# Work to complete
Omit each picture as you copy the entries exactly.

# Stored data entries
◆ ◆ ◆ ◆ ◆
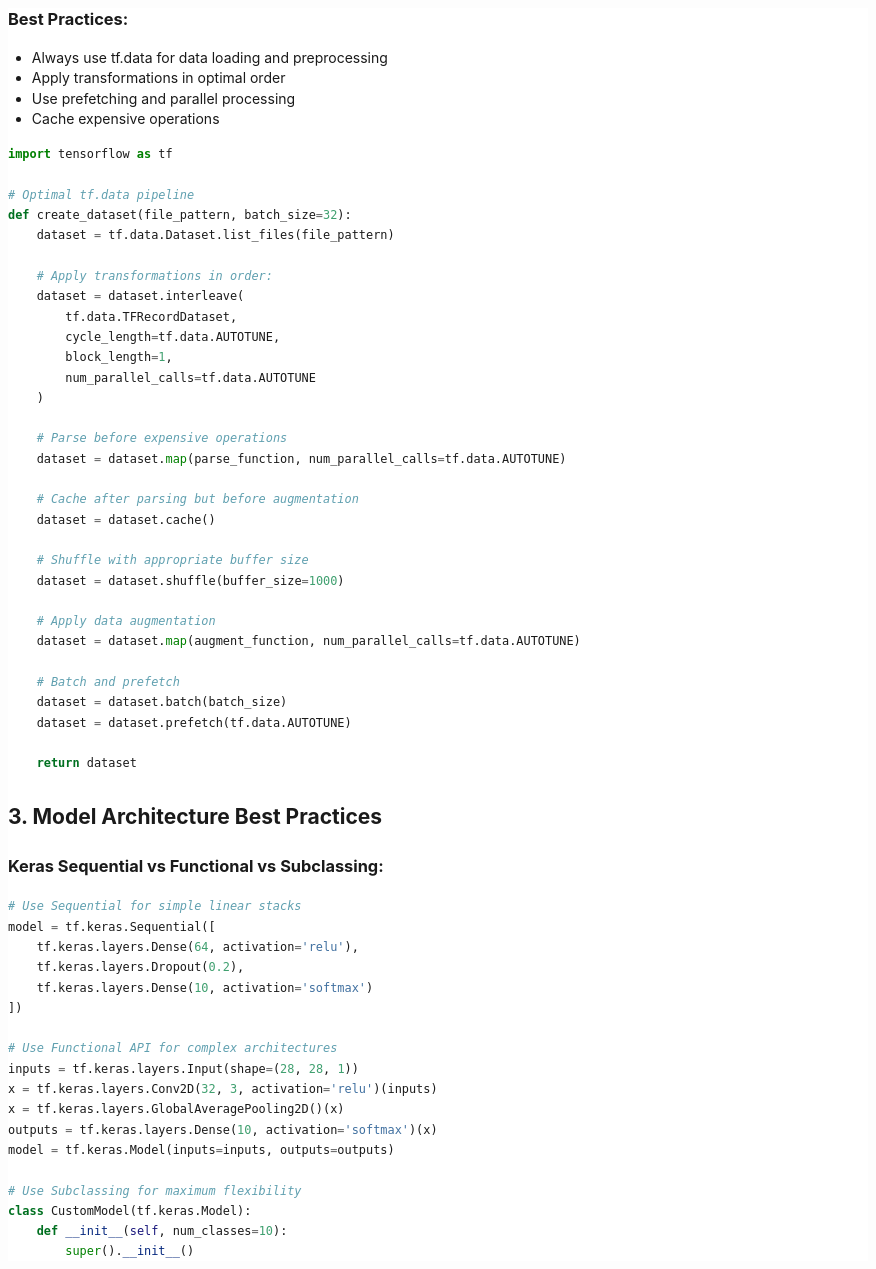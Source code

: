 ### Best Practices:
- Always use tf.data for data loading and preprocessing
- Apply transformations in optimal order
- Use prefetching and parallel processing
- Cache expensive operations

```python
import tensorflow as tf

# Optimal tf.data pipeline
def create_dataset(file_pattern, batch_size=32):
    dataset = tf.data.Dataset.list_files(file_pattern)
    
    # Apply transformations in order:
    dataset = dataset.interleave(
        tf.data.TFRecordDataset,
        cycle_length=tf.data.AUTOTUNE,
        block_length=1,
        num_parallel_calls=tf.data.AUTOTUNE
    )
    
    # Parse before expensive operations
    dataset = dataset.map(parse_function, num_parallel_calls=tf.data.AUTOTUNE)
    
    # Cache after parsing but before augmentation
    dataset = dataset.cache()
    
    # Shuffle with appropriate buffer size
    dataset = dataset.shuffle(buffer_size=1000)
    
    # Apply data augmentation
    dataset = dataset.map(augment_function, num_parallel_calls=tf.data.AUTOTUNE)
    
    # Batch and prefetch
    dataset = dataset.batch(batch_size)
    dataset = dataset.prefetch(tf.data.AUTOTUNE)
    
    return dataset
```

## 3. Model Architecture Best Practices

### Keras Sequential vs Functional vs Subclassing:

```python
# Use Sequential for simple linear stacks
model = tf.keras.Sequential([
    tf.keras.layers.Dense(64, activation='relu'),
    tf.keras.layers.Dropout(0.2),
    tf.keras.layers.Dense(10, activation='softmax')
])

# Use Functional API for complex architectures
inputs = tf.keras.layers.Input(shape=(28, 28, 1))
x = tf.keras.layers.Conv2D(32, 3, activation='relu')(inputs)
x = tf.keras.layers.GlobalAveragePooling2D()(x)
outputs = tf.keras.layers.Dense(10, activation='softmax')(x)
model = tf.keras.Model(inputs=inputs, outputs=outputs)

# Use Subclassing for maximum flexibility
class CustomModel(tf.keras.Model):
    def __init__(self, num_classes=10):
        super().__init__()
```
◆ ◆ ◆ ◆ ◆
# Task output
Source code

: ### Best Practices:
- Always use tf.data for data loading and preprocessing
- Apply transformations in optimal order
- Use prefetching and parallel processing
- Cache expensive operations

```python
import tensorflow as tf

# Optimal tf.data pipeline
def create_dataset(file_pattern, batch_size=32):
    dataset = tf.data.Dataset.list_files(file_pattern)
    
    # Apply transformations in order:
    dataset = dataset.interleave(
        tf.data.TFRecordDataset,
        cycle_length=tf.data.AUTOTUNE,
        block_length=1,
        num_parallel_calls=tf.data.AUTOTUNE
    )
    
    # Parse before expensive operations
    dataset = dataset.map(parse_function, num_parallel_calls=tf.data.AUTOTUNE)
    
    # Cache after parsing but before augmentation
    dataset = dataset.cache()
    
    # Shuffle with appropriate buffer size
    dataset = dataset.shuffle(buffer_size=1000)
    
    # Apply data augmentation
    dataset = dataset.map(augment_function, num_parallel_calls=tf.data.AUTOTUNE)
    
    # Batch and prefetch
    dataset = dataset.batch(batch_size)
    dataset = dataset.prefetch(tf.data.AUTOTUNE)
    
    return dataset
```

## 3. Model Architecture Best Practices

### Keras Sequential vs Functional vs Subclassing:

```python
# Use Sequential for simple linear stacks
model = tf.keras.Sequential([
    tf.keras.layers.Dense(64, activation='relu'),
    tf.keras.layers.Dropout(0.2),
    tf.keras.layers.Dense(10, activation='softmax')
])

# Use Functional API for complex architectures
inputs = tf.keras.layers.Input(shape=(28, 28, 1))
x = tf.keras.layers.Conv2D(32, 3, activation='relu')(inputs)
x = tf.keras.layers.GlobalAveragePooling2D()(x)
outputs = tf.keras.layers.Dense(10, activation='softmax')(x)
model = tf.keras.Model(inputs=inputs, outputs=outputs)

# Use Subclassing for maximum flexibility
class CustomModel(tf.keras.Model):
    def __init__(self, num_classes=10):
        super().__init__()
```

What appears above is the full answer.